On April 5, Alberta Construction Association (ACA) chairman Ian Reid sent a letter to then Alberta Minister of Infrastructure Sandra Jansen imploring the province to resolve outstanding payments to subcontractors who have not yet been compensated for their work on the Grande Prairie Hospital project.

“We acknowledge and applaud the leadership of your Government in addressing payment issues through your contracts. However, much of this good work now risks being undone because of the circumstances of one project,” Reid wrote, days before the provicinal election, which ousted the NDP.

“We understand that more than two dozen contractors are seeking redress in the tens of millions of dollars on outstanding payments from the Grande Prairie hospital project. Some of the affected contractors indicate that payment has been outstanding in excess of 300 days.”

Outstanding payments include work that has been certified for payment but not paid, Reid added, and pointed to the provincial government placing funds into court as inadequate and not following the spirit of the contract documents, which stipulated making payments in a timely manner.
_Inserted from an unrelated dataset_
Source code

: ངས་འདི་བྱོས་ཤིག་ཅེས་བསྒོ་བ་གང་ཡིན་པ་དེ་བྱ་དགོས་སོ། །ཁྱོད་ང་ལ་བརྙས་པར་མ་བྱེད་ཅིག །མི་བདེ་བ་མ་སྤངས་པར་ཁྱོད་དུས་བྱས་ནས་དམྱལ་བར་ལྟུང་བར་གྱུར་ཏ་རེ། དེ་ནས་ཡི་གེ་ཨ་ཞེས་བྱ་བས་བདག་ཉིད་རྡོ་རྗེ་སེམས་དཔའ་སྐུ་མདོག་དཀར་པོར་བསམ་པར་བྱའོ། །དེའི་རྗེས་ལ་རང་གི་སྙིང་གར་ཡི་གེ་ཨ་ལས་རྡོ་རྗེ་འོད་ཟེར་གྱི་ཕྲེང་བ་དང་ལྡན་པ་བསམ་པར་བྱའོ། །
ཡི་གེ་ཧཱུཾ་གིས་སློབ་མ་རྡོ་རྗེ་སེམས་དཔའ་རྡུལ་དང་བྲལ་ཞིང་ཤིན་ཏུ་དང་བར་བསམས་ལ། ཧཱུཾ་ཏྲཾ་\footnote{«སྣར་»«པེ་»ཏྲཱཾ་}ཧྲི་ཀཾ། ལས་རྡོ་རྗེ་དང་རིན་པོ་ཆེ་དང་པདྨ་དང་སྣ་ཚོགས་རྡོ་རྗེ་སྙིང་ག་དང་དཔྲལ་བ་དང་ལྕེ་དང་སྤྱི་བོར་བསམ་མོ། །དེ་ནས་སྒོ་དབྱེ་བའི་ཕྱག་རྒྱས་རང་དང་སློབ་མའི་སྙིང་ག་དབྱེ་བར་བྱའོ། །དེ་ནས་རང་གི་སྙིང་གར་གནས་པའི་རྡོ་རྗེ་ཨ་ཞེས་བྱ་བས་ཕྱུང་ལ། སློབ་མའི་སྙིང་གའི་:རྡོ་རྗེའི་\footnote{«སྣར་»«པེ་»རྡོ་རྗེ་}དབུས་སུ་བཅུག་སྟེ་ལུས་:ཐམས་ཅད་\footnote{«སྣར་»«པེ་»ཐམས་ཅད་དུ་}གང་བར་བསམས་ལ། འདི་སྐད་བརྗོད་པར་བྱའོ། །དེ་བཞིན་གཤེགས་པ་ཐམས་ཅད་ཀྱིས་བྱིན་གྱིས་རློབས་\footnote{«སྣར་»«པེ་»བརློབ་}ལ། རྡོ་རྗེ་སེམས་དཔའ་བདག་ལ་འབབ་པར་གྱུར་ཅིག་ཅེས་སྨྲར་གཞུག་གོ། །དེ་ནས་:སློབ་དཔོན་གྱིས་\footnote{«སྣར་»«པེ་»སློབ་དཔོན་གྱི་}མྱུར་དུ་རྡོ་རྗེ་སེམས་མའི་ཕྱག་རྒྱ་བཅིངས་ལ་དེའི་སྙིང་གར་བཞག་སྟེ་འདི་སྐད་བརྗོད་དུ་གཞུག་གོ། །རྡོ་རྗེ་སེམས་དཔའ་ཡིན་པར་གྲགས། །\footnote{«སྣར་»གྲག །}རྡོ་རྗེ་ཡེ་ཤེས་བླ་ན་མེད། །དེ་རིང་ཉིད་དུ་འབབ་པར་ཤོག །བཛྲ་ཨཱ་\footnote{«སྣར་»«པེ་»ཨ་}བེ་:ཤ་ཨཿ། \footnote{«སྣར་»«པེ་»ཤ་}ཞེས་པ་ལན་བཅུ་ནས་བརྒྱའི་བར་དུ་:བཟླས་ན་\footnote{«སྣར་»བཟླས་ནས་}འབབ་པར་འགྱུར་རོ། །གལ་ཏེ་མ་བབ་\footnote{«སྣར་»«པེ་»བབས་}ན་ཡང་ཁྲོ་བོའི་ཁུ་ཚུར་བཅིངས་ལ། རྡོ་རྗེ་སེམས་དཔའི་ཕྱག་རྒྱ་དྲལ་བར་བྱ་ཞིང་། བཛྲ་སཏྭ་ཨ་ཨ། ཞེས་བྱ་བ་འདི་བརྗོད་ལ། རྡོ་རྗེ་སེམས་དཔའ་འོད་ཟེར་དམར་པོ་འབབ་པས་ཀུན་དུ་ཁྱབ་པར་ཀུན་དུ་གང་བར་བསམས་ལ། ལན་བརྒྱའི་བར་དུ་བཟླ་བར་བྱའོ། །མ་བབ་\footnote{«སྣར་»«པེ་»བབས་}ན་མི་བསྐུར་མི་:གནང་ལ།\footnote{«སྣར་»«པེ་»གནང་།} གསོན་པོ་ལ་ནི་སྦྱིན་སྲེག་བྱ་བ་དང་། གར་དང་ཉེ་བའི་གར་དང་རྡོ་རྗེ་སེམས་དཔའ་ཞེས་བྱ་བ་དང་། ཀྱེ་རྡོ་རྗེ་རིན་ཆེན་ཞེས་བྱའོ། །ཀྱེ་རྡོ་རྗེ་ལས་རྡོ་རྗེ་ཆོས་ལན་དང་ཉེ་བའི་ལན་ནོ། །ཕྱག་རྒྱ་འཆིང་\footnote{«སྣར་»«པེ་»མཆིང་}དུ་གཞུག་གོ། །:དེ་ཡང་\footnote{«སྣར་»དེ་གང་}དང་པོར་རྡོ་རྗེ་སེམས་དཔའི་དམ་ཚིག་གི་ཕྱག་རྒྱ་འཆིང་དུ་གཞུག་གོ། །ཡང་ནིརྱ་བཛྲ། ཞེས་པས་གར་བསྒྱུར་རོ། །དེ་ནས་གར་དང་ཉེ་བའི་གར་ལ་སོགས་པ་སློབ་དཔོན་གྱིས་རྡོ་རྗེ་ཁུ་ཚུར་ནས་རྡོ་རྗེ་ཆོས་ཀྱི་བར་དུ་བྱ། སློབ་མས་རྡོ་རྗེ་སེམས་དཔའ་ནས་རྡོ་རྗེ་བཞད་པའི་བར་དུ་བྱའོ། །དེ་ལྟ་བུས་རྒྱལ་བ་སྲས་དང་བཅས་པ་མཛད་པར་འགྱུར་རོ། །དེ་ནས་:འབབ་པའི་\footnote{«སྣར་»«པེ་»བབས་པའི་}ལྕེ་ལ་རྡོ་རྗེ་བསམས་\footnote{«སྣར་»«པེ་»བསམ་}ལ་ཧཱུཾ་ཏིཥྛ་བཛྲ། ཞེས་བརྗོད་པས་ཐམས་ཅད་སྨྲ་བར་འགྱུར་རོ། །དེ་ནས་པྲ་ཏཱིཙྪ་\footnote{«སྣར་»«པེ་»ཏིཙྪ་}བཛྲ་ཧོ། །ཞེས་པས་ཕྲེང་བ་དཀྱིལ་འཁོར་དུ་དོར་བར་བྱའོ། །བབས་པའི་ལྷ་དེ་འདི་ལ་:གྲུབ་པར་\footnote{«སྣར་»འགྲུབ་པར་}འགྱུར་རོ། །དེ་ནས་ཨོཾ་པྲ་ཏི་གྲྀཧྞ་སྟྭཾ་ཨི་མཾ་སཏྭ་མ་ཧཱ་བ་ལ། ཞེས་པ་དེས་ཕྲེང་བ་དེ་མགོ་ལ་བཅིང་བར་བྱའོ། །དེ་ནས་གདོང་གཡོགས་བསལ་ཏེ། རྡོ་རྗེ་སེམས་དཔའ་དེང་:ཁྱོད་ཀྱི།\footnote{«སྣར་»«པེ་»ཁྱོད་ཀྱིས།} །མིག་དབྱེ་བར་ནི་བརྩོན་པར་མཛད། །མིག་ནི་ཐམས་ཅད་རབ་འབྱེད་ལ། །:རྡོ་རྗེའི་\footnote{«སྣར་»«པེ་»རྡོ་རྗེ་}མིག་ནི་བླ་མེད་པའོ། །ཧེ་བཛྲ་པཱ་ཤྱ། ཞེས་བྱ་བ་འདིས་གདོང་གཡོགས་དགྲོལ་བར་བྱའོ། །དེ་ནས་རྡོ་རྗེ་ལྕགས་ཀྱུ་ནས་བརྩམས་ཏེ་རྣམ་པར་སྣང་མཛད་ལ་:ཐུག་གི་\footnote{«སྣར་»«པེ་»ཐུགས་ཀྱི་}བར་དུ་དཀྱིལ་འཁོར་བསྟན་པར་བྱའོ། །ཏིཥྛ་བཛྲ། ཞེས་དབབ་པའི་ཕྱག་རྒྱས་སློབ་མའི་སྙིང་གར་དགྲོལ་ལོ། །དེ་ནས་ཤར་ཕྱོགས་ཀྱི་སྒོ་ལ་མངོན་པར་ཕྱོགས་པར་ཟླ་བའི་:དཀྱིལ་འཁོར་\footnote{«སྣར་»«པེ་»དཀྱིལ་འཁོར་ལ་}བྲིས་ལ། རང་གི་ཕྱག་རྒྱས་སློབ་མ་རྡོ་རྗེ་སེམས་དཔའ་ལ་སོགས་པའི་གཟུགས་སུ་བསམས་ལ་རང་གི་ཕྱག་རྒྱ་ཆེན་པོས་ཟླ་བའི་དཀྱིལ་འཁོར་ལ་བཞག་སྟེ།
“There is no guarantee as to how long the courts will take to conclude the process. It is also not clear the process and timeline to resolve the difference between the total claimed and the amount currently made available,” Reid said. “The protracted payment period puts the financial survival and livelihood of many Albertans at risk, for circumstances that are beyond their control.”

Reid also said his association and others appreciate working with the provincial government on public projects and do not seek the limelight, but that they feel compelled to speak out on behalf of “our members, their employees and their families.”

The Grande Prairie Hospital project has long been a lightning rod of controversy for the province and the industry.  The Alberta government terminated its agreement with Graham Construction, the then- builder of the Grande Prairie hospital in September 2018. Jansen previously stated to the press that the government had directed Graham to submit a revised building plan in July 2018 but did not think the revised blueprint went far enough. The contract with Graham began in 2011 with the former Progressive Conservative government with an initial cost of $250 million. The cost of the project later ballooned to $753 million.

Graham said in a statement following termination from the project that the company was deeply disappointed by the Government of Alberta’s actions and that it had warned the ministry that the hospital could not be completed under the current budget given design changes requested, which it said included more than 600 change orders and more than 400 design clarifications.

At the time Graham left the project it was 75 per cent complete. Alberta Infrastructure announced in November 2018 that Clark Builders would act as the new construction manager.